Потому и хотел тебе кое-что показать. Вот пергамен. Тут сшито несколько шкур. Никто не ведает про них, никто не видел никогда, хотя нет здесь никакой тайны. Попробовал я вмещать свои годы, проведенные в этой земле, на пергамене, не давая им выходить за пределы одной строки. На каждый год - не больше строки. Посмотри просто так, потому что читать здесь нечего, когда же поедем, увидишь, сколько оставалось каждый раз за этими строчками, и уже тогда подумай не столько обо мне, сколько о тех людях, которые борются тут за жизнь свою и за всю нашу землю, которая все больше распадается, раздираемая междоусобицами, и нет силы, которая собрала бы всех воедино.

Он подвинул по столу к Дулебу большую, в толстой коже книгу, которая имела в себе лишь несколько пергаменных хартий, скрепленных шнуром и золотой печатью, с изображением готового к прыжку льва, под которым стоял еще какой-то знак, похожий на перевернутый лук с наложенной на тетиву стрелой.

- Это лук? - спросил Дулеб.

- Угадал. Именно лук.

- Почему же нацелен не на льва, а вниз?

- Лев - это сила. Стремительная сила, которую остановить никому не дано, а лук направлен в землю. Знак мира. Потому что человек должен жить в мире. Это мой княжеский знак.
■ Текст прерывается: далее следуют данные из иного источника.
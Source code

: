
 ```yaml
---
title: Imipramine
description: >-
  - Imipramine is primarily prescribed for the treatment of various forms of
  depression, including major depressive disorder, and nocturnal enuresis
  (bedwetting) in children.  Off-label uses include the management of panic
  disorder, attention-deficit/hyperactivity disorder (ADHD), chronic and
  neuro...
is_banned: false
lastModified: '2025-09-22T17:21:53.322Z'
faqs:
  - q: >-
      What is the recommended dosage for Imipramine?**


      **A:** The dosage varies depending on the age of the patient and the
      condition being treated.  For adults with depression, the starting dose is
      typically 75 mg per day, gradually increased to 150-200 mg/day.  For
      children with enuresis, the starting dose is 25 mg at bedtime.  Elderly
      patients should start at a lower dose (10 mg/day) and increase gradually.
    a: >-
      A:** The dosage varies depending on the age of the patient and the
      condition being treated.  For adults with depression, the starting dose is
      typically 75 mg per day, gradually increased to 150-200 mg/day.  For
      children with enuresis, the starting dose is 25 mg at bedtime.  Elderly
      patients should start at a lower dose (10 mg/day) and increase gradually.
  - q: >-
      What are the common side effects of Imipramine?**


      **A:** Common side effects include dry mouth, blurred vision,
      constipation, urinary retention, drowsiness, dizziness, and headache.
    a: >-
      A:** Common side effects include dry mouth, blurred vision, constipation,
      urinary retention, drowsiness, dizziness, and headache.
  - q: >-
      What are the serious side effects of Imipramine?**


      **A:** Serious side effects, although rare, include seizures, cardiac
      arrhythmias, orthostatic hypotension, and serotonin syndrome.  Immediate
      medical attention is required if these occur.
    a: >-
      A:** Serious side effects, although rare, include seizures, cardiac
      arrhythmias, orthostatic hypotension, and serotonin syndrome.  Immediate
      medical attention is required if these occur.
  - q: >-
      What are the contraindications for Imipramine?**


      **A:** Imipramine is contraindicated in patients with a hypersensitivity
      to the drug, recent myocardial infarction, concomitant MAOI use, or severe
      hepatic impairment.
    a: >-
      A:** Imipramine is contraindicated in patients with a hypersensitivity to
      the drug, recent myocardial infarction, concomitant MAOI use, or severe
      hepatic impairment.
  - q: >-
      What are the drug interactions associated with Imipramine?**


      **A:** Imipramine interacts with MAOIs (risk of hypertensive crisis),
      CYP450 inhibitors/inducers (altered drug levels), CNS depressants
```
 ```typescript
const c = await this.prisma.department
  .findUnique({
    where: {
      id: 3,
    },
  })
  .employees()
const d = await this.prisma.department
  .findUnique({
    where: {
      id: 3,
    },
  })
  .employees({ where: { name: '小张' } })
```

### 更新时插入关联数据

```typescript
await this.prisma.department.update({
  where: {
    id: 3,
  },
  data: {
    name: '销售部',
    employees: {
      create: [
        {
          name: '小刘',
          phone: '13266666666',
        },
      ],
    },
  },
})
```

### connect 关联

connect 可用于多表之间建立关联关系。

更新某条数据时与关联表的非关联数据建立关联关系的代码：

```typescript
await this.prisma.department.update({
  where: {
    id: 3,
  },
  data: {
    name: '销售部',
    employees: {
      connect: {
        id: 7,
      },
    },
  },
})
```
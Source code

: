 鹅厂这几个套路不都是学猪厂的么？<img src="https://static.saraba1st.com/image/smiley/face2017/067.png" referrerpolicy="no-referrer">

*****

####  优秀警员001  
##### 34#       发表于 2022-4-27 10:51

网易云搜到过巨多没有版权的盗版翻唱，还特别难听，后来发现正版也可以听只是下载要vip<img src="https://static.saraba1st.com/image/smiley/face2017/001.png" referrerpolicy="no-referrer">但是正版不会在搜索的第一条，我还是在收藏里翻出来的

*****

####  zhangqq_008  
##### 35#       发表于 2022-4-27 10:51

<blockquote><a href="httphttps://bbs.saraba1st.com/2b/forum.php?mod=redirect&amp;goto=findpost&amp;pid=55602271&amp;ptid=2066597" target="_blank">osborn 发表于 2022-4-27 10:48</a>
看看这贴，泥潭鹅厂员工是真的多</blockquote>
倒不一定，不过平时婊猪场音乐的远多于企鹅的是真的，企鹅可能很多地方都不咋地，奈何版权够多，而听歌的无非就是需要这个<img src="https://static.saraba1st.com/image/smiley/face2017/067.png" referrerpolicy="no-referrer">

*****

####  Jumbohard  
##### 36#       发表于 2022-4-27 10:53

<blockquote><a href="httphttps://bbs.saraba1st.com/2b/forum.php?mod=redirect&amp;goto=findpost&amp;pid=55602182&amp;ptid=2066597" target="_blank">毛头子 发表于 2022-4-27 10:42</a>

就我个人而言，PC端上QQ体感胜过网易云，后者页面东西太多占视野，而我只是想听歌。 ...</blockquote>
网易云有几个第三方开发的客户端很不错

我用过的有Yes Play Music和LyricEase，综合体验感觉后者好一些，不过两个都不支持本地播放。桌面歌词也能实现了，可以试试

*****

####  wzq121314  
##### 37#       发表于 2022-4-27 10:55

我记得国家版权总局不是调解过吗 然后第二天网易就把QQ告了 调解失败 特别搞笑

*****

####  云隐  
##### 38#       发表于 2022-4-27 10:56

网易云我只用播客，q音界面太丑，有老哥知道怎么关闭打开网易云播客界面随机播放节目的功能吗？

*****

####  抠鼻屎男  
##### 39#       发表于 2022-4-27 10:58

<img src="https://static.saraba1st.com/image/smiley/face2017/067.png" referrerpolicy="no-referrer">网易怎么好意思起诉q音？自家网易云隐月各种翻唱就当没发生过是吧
- А тем временем ведешь войны на юге, и уже множество лет.

- Веду и буду вести. Еще увидишь и мои войны, лекарь. Все увидишь. На это надобно время. Я не привык что-либо скрывать.

- Однако записи, сам говоришь, вел такие, что тут больше скрыто, чем сказано.

- Посмотри и на записи. Можешь спрашивать. Обо всем. Пока я жив, обо всем могу сказать.

Дулеб взглянул на пергамен. Две хартии, по двадцать строчек каждая, еще десять - на третьей. Целая жизнь.

Записи о рождении детей. Смерть отца и братьев. Смерть матери, жены Ефросиньи, или Фро. Походы. Закладывание городов: Переяславля, Москвы, Городца, Стародуба-на-Клязьме, Костромы, Галича, Звенигорода, Вышгорода у впадения Протвы в Оку, Коснятина.

Прослежено также, кто и когда сидел в Киеве. Были годы пустые. Ничего значительного, - следовательно, пустой год.

Более же всего - это бросалось в глаза сразу же - обозначено голодных лет. Они стояли то одиноко, то шли один за другим, то чередовались с щедрыми, но все равно нераздельно господствовали среди этих пятидесяти лет лета голодные, когда все вымокало от дождей, или вымерзало от неожиданных морозов, или выгорало от зноя, или просто погибал урожай от божьего гнева, и люди ели конину, псов, кто что мог найти, умирали по всей земле, и трупы лежали на торжищах, на улице, на дорогах, и от смрада живые были не в силах выйти из своих жилищ.

Голод разливался по земле, словно мутные воды, оратаи бросали свои орала, разбегались по городам, пухли там и умирали, а кто оставался в селах, ел, будто скотина, траву и гнилое дерево и точно так же умирал, и не было им числа, и не было конца этому бедствию.

- И ты вспоминаешь, княже, - вздохнул Дулеб. - А говорил же: ничего не хочешь вспоминать. Каждые пять лет - голодный мор. Каждые полгода военные опустошения, пожары, страдания, а ради чего? Может, ради бога? Но ведь бог не думал про людей, страдая, так нужно ли людям страдать ради бога?